TypeScript: Wrongly infers any[] from Array.prototype.flat, Array.prototype.concat

TypeScript Version: 3.2.4, 3.3.0-dev.20190126

Search Terms: array, flat, concat, any, unsound

Code

const a: boolean[] = [[17], ["foo"]].flat();  // wrongly accepted
const b: boolean[] = Array.prototype.concat([17], [19], [21]);  // wrongly accepted

Using tsc --strict -t esnext.

(What I’m really trying to do: find a type safe way to concatenate an array of arrays. It’d be nice if [].concat(...arrays) were accepted, which I think would be a consequence of #26976, but that’s not the issue I’m reporting here. arrays.flat() and Array.prototype.concat(...arrays) are accepted but apparently provide no type safety.)

Expected behavior: [[17], ["foo"]].flat() should be typed (number | string)[] (if it’s accepted at all), and Array.prototype.concat([17], [19], [21]) should be typed number[]. In both cases the assignment to boolean[] should be rejected.

Actual behavior: TypeScript infers any[] for both right hand sides (even with --noImplicitAny implied by --strict), and accepts the assignments to boolean[] with no complaints.

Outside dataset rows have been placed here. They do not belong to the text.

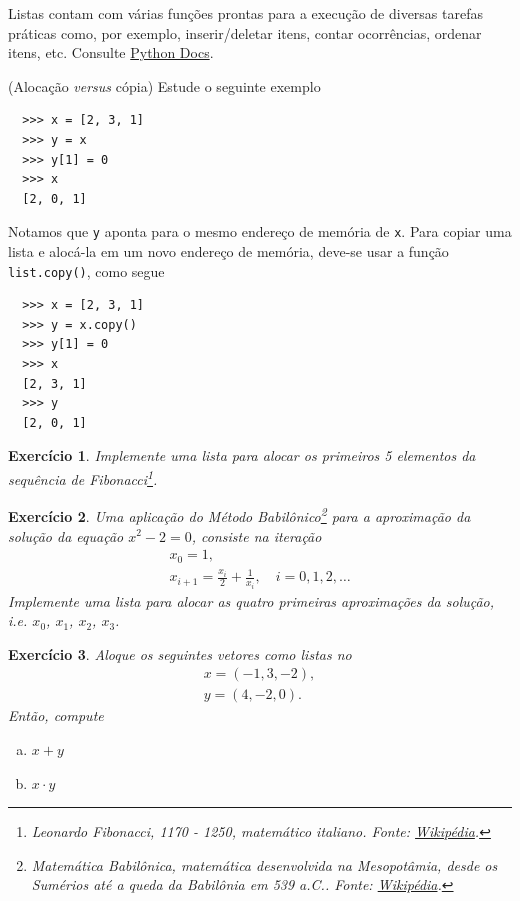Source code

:\documentclass[12pt]{article}
\newtheorem{exr}{Exercício}[section]
\begin{document}
\begin{obs}
  Listas contam com várias funções prontas para a execução de diversas tarefas práticas como, por exemplo, inserir/deletar itens, contar ocorrências, ordenar itens, etc. Consulte \href{https://docs.python.org/3/tutorial/datastructures.html#more-on-lists}{Python Docs}.
\end{obs}

\begin{obs}(Alocação {\it versus} cópia)
  Estude o seguinte exemplo
  \begin{lstlisting}
  >>> x = [2, 3, 1]
  >>> y = x
  >>> y[1] = 0
  >>> x
  [2, 0, 1]
  \end{lstlisting}
  Notamos que \lstinline+y+ aponta para o mesmo endereço de memória de \lstinline+x+. Para copiar uma lista e alocá-la em um novo endereço de memória, deve-se usar a função \lstinline+list.copy()+, como segue
  \begin{lstlisting}
  >>> x = [2, 3, 1]
  >>> y = x.copy()
  >>> y[1] = 0
  >>> x
  [2, 3, 1]
  >>> y
  [2, 0, 1]
  \end{lstlisting}
\end{obs}

\begin{exr}
  Implemente uma lista para alocar os primeiros 5 elementos da sequência de Fibonacci\footnote{Leonardo Fibonacci, 1170 - 1250, matemático italiano. Fonte: \href{https://pt.wikipedia.org/wiki/Leonardo\_Fibonacci}{Wikipédia}.}.
\end{exr}

\begin{exr}
  Uma aplicação do Método Babilônico\footnote{Matemática Babilônica, matemática desenvolvida na Mesopotâmia, desde os Sumérios até a queda da Babilônia em 539 a.C.. Fonte: \href{https://pt.wikipedia.org/wiki/Matem\%C3\%A1tica\_babil\%C3\%B4nica}{Wikipédia}.} para a aproximação da solução da equação $x^2-2 = 0$, consiste na iteração
  \begin{gather}
    x_0 = 1,\\
    x_{i+1} = \frac{x_i}{2} + \frac{1}{x_i},\quad i=0,1,2,\ldots
  \end{gather}
  Implemente uma lista para alocar as quatro primeiras aproximações da solução, i.e. $x_0$, $x_1$, $x_2$, $x_3$.
\end{exr}

\begin{exr}
  Aloque os seguintes vetores como listas no {\python}
  \begin{gather}
    x = (-1, 3, -2),\\
    y = (4, -2, 0).
  \end{gather}
  Então, compute
  \begin{enumerate}[a)]
  \item $x+y$
  \item $x\cdot y$
  \end{enumerate}
\end{exr}
\end{document}
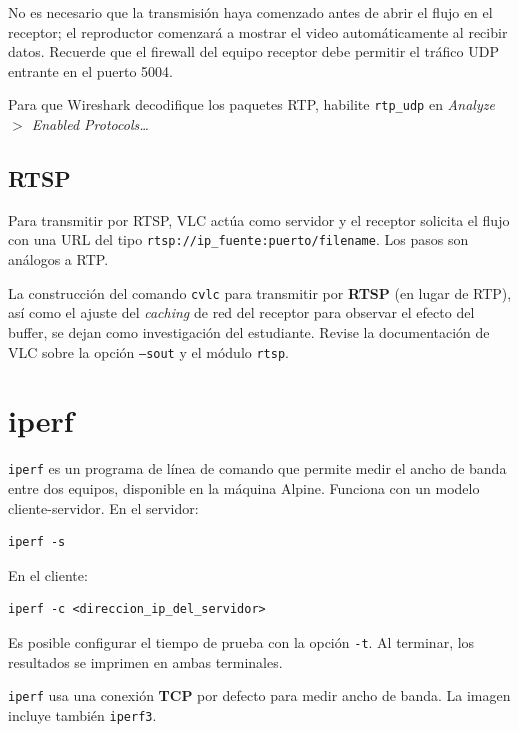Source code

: \documentclass[letterpaper,12pt]{article}
\begin{document}
No es necesario que la transmisión haya comenzado antes de abrir el flujo en el receptor; el reproductor comenzará a mostrar el video automáticamente al recibir datos. Recuerde que el firewall del equipo receptor debe permitir el tráfico UDP entrante en el puerto 5004.

\begin{nota}
Para que Wireshark decodifique los paquetes RTP, habilite \texttt{rtp\_udp} en \textit{Analyze $>$ Enabled Protocols\ldots}
\end{nota}

\subsection{RTSP}

Para transmitir por RTSP, VLC actúa como servidor y el receptor solicita el flujo con una URL del tipo \texttt{rtsp://ip\_fuente:puerto/filename}. Los pasos son análogos a RTP.

\begin{investigar}
La construcción del comando \texttt{cvlc} para transmitir por \textbf{RTSP} (en lugar de RTP), así como el ajuste del \textit{caching} de red del receptor para observar el efecto del buffer, se dejan como investigación del estudiante. Revise la documentación de VLC sobre la opción \texttt{--sout} y el módulo \texttt{rtsp}.
\end{investigar}

\section{iperf}

\texttt{iperf} es un programa de línea de comando que permite medir el ancho de banda entre dos equipos, disponible en la máquina Alpine. Funciona con un modelo cliente-servidor. En el servidor:

\begin{lstlisting}
iperf -s
\end{lstlisting}

En el cliente:

\begin{lstlisting}
iperf -c <direccion_ip_del_servidor>
\end{lstlisting}

Es posible configurar el tiempo de prueba con la opción \texttt{-t}. Al terminar, los resultados se imprimen en ambas terminales.

\begin{nota}
\texttt{iperf} usa una conexión \textbf{TCP} por defecto para medir ancho de banda. La imagen incluye también \texttt{iperf3}.
\end{nota}
\end{document}
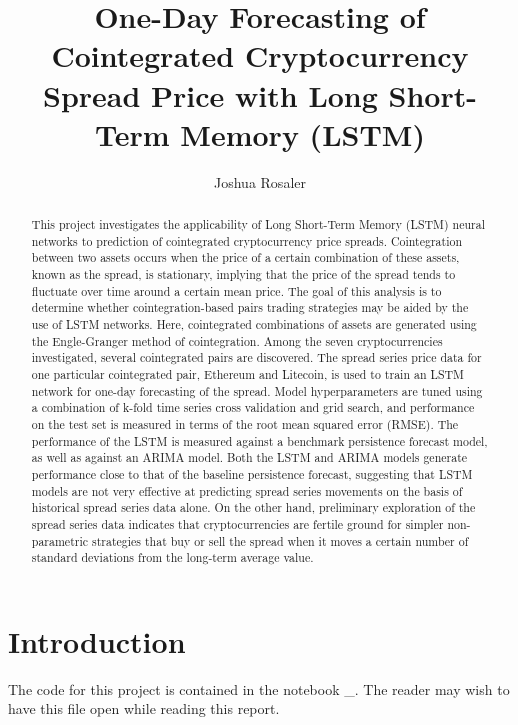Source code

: \documentclass{article}
\begin{document}
\title{One-Day Forecasting of Cointegrated Cryptocurrency Spread Price with Long Short-Term Memory (LSTM)
}
\author{Joshua Rosaler}
\date{}

\maketitle

\begin{abstract}
This project investigates the applicability of Long Short-Term Memory (LSTM) neural networks to prediction of cointegrated cryptocurrency price spreads. Cointegration between two assets occurs when the price of a certain combination of these assets, known as the spread, is stationary, implying that the price of the spread tends to fluctuate over time around a certain mean price. The goal of this analysis is to determine whether cointegration-based pairs trading strategies may be aided by the use of LSTM networks. Here, cointegrated combinations of assets are generated using the Engle-Granger method of cointegration. Among the seven cryptocurrencies investigated, several cointegrated pairs are discovered. The spread series price data for one particular cointegrated pair, Ethereum and Litecoin, is used to train an LSTM network for one-day forecasting of the spread. Model hyperparameters are tuned using a combination of k-fold time series cross validation and grid search, and performance on the test set is measured in terms of the root mean squared error (RMSE). The performance of the LSTM is measured against a benchmark persistence forecast model, as well as against an ARIMA model. Both the LSTM and ARIMA models generate performance close to that of the baseline persistence forecast, suggesting that LSTM models are not very effective at predicting spread series movements on the basis of historical spread series data alone. On the other hand, preliminary exploration of the spread series data indicates that cryptocurrencies are fertile ground for simpler non-parametric strategies that buy or sell the spread when it moves a certain number of standard deviations from the long-term average value. 
\end{abstract}

 

\section{Introduction}

The code for this project is contained in the notebook \_. The reader may wish to have this file open while reading this report. 
\end{document}
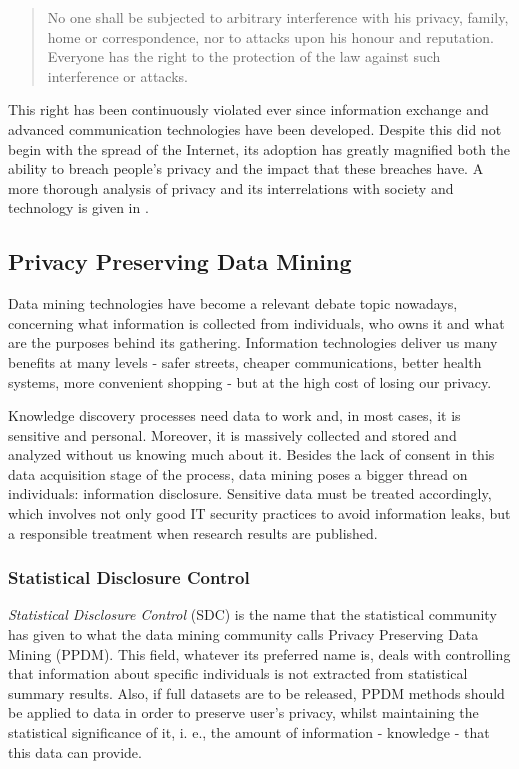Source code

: \begin{quote}
	No one shall be subjected to arbitrary interference with his privacy, family, home or 
	correspondence, nor to attacks upon his honour and reputation. Everyone has the right to 
	the protection of the law against such interference or attacks.
\end{quote}

This right has been continuously violated ever since information exchange and advanced 
communication technologies have been developed. Despite this did not begin with the spread 
of the Internet, its adoption has greatly magnified both the ability to breach people’s privacy 
and the impact that these breaches have. A more thorough analysis of privacy and its interrelations
with society and technology is given in .

\subsection{Privacy Preserving Data Mining}

Data mining technologies have become a relevant debate topic nowadays, concerning what 
information is collected from individuals, who owns it and what are the purposes behind 
its gathering. Information technologies deliver us many benefits at many levels - safer 
streets, cheaper communications, better health systems, more convenient shopping - but 
at the high cost of losing our privacy.

Knowledge discovery processes need data to work and, in most cases, it is sensitive and 
personal. Moreover, it is massively collected and stored and analyzed without us knowing 
much about it. Besides the lack of consent in this data acquisition stage of the process, 
data mining poses a bigger thread on individuals: information disclosure. Sensitive data 
must be treated accordingly, which involves not only good IT security practices to avoid 
information leaks, but a responsible treatment when research results are published.

\subsubsection{Statistical Disclosure Control}

\textit{Statistical Disclosure Control} (SDC) is the name that the statistical community 
has given to what the data mining community calls Privacy Preserving Data Mining (PPDM). 
This field, whatever its preferred name is, deals with controlling that information about 
specific individuals is not extracted from statistical summary results. Also, if full 
datasets are to be released, PPDM methods should be applied to data in order to preserve 
user's privacy, whilst maintaining the statistical significance of it, i. e., the amount 
of information - knowledge - that this data can provide.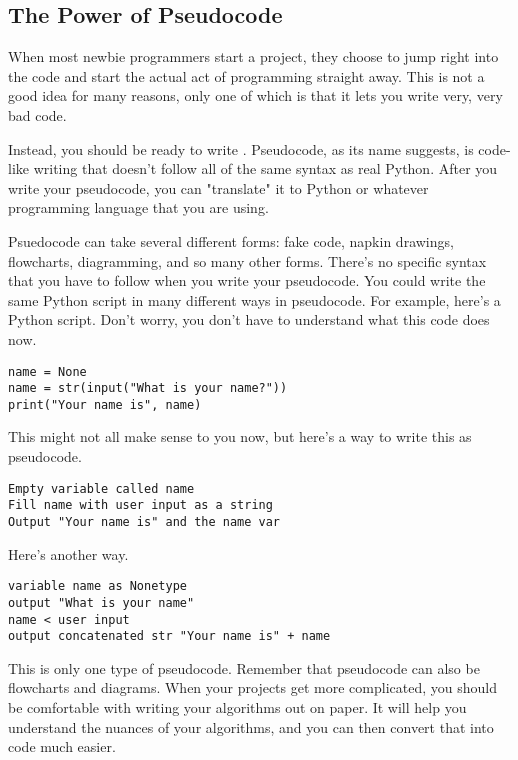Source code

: \subsection{The Power of Pseudocode}
When most newbie programmers start a project, they choose to jump right into the code and start the actual act of programming straight away. This is not a good idea for many reasons, only one of which is that it lets you write very, very bad code.\par
Instead, you should be ready to write . Pseudocode, as its name suggests, is code-like writing that doesn't follow all of the same syntax as real Python. After you write your pseudocode, you can "translate" it to Python or whatever programming language that you are using.\par
Psuedocode can take several different forms: fake code, napkin drawings, flowcharts, diagramming, and so many other forms. There's no specific syntax that you have to follow when you write your pseudocode. You could write the same Python script in many different ways in pseudocode. For example, here's a Python script. Don't worry, you don't have to understand what this code does now.
\begin{lstlisting}[style=pippython]
name = None
name = str(input("What is your name?"))
print("Your name is", name)
\end{lstlisting}
This might not all make sense to you now, but here's a way to write this as pseudocode.
\begin{lstlisting}[style=none]
Empty variable called name
Fill name with user input as a string
Output "Your name is" and the name var
\end{lstlisting}
Here's another way.
\begin{lstlisting}[style=none]
variable name as Nonetype
output "What is your name"
name < user input
output concatenated str "Your name is" + name
\end{lstlisting}
This is only one type of pseudocode. Remember that pseudocode can also be flowcharts and diagrams. When your projects get more complicated, you should be comfortable with writing your algorithms out on paper. It will help you understand the nuances of your algorithms, and you can then convert that into code much easier.\par
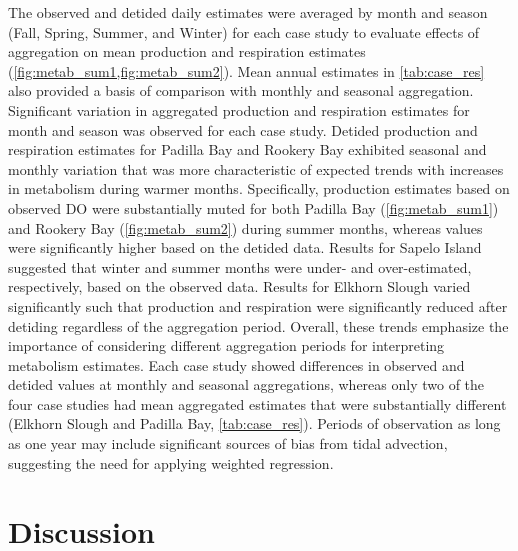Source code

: \documentclass[letterpaper,12pt,oneside]{article}\usepackage[]{graphicx}\usepackage[]{color}
\begin{document}
The observed and detided daily estimates were averaged by month and season (Fall, Spring, Summer, and Winter) for each case study to evaluate effects of aggregation on mean production and respiration estimates (\cref{fig:metab_sum1,fig:metab_sum2}).  Mean annual estimates in \cref{tab:case_res} also provided a basis of comparison with monthly and seasonal aggregation. Significant variation in aggregated production and respiration estimates for month and season was observed for each case study.  Detided production and respiration estimates for Padilla Bay and Rookery Bay exhibited seasonal and monthly variation that was more characteristic of expected trends with increases in metabolism during warmer months.  Specifically, production estimates based on observed \ac{DO} were substantially muted for both Padilla Bay (\cref{fig:metab_sum1}) and Rookery Bay (\cref{fig:metab_sum2}) during summer months, whereas values were significantly higher based on the detided data. Results for Sapelo Island suggested that winter and summer months were under- and over-estimated, respectively, based on the observed data.  Results for Elkhorn Slough varied significantly such that production and respiration were significantly reduced after detiding regardless of the aggregation period.  Overall, these trends emphasize the importance of considering different aggregation periods for interpreting metabolism estimates.  Each case study showed differences in observed and detided values at monthly and seasonal aggregations, whereas only two of the four case studies had mean aggregated estimates that were substantially different (Elkhorn Slough and Padilla Bay, \cref{tab:case_res}).  Periods of observation as long as one year may include significant sources of bias from tidal advection, suggesting the need for applying weighted regression.       

 

\section{Discussion}
\end{document}
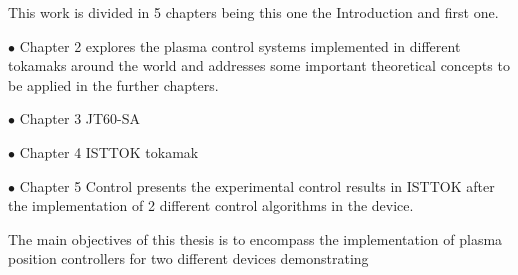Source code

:This work is divided in 5 chapters being this one the Introduction and first one.\smallskip

$\bullet$ Chapter 2 explores the plasma control systems implemented in different tokamaks around the world and addresses some important theoretical concepts to be applied in the further chapters.\smallskip

$\bullet$ Chapter 3 JT60-SA \smallskip

$\bullet$ Chapter 4 ISTTOK tokamak \smallskip

$\bullet$ Chapter 5 Control presents the experimental control results in ISTTOK after the implementation of 2 different control algorithms in the device. \smallskip


The main objectives of this thesis is to encompass the implementation of plasma position controllers for two different devices demonstrating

Playground Link: Playground doesn’t support esnext, but here’s the second line.

Related Issues: #19535 for concat (but that one may have more to do with the difficulty of typing concat’s weird behavior when non-arrays are passed?), #26976

About this issue

  • Original URL
  • State: closed
  • Created 5 years ago
  • Reactions: 2
  • Comments: 28 (10 by maintainers)

Most upvoted comments

The array element type should be unwrappable pretty easily:

type Elem<X> = X extends (infer Y)[] ? Y : X;

interface Array<T> {
    flat(depth: 7): Elem<Elem<Elem<Elem<Elem<Elem<Elem<Elem<this>>>>>>>>[];
    flat(depth: 6): Elem<Elem<Elem<Elem<Elem<Elem<Elem<this>>>>>>>[];
    flat(depth: 5): Elem<Elem<Elem<Elem<Elem<Elem<this>>>>>>[];
    flat(depth: 4): Elem<Elem<Elem<Elem<Elem<this>>>>>[];
    flat(depth: 3): Elem<Elem<Elem<Elem<this>>>>[];
    flat(depth: 2): Elem<Elem<Elem<this>>>[];
    flat(depth?: 1): Elem<Elem<this>>[];
    flat(depth: 0): Elem<this>[];
    flat(depth?: number): any[];
}

If I do so then I get correct errors:

const x = [1, [[2]]];
const y: never = x.flat();

produces

Type '(1 | [2])[]' is not assignable to type 'never'.

One option that would improve type safety would be to change the any[] overload of flat() to unknown[] and likewise for the typing of Array.prototype. This would force you to use a type assertion and prevent accidents like in the OP, but I don’t know whether it would go against that “balance between correctness and productivity”; in my experience the design seems to deliberately avoid creating situations that force a cast and prefer to use any in these situations. BUT I admit the possibility that that might only be because unknown is relatively new. 😄

@RyanCavanaugh The goalposts didn’t move as a result of the discussion AFAIK, the issue is still as described in the OP.

Anyway, I’ve put in my 2c (there, um, may have been some a lot of inflation), so I’ll duck out at this point and we can wait to see what the TS team thinks about this.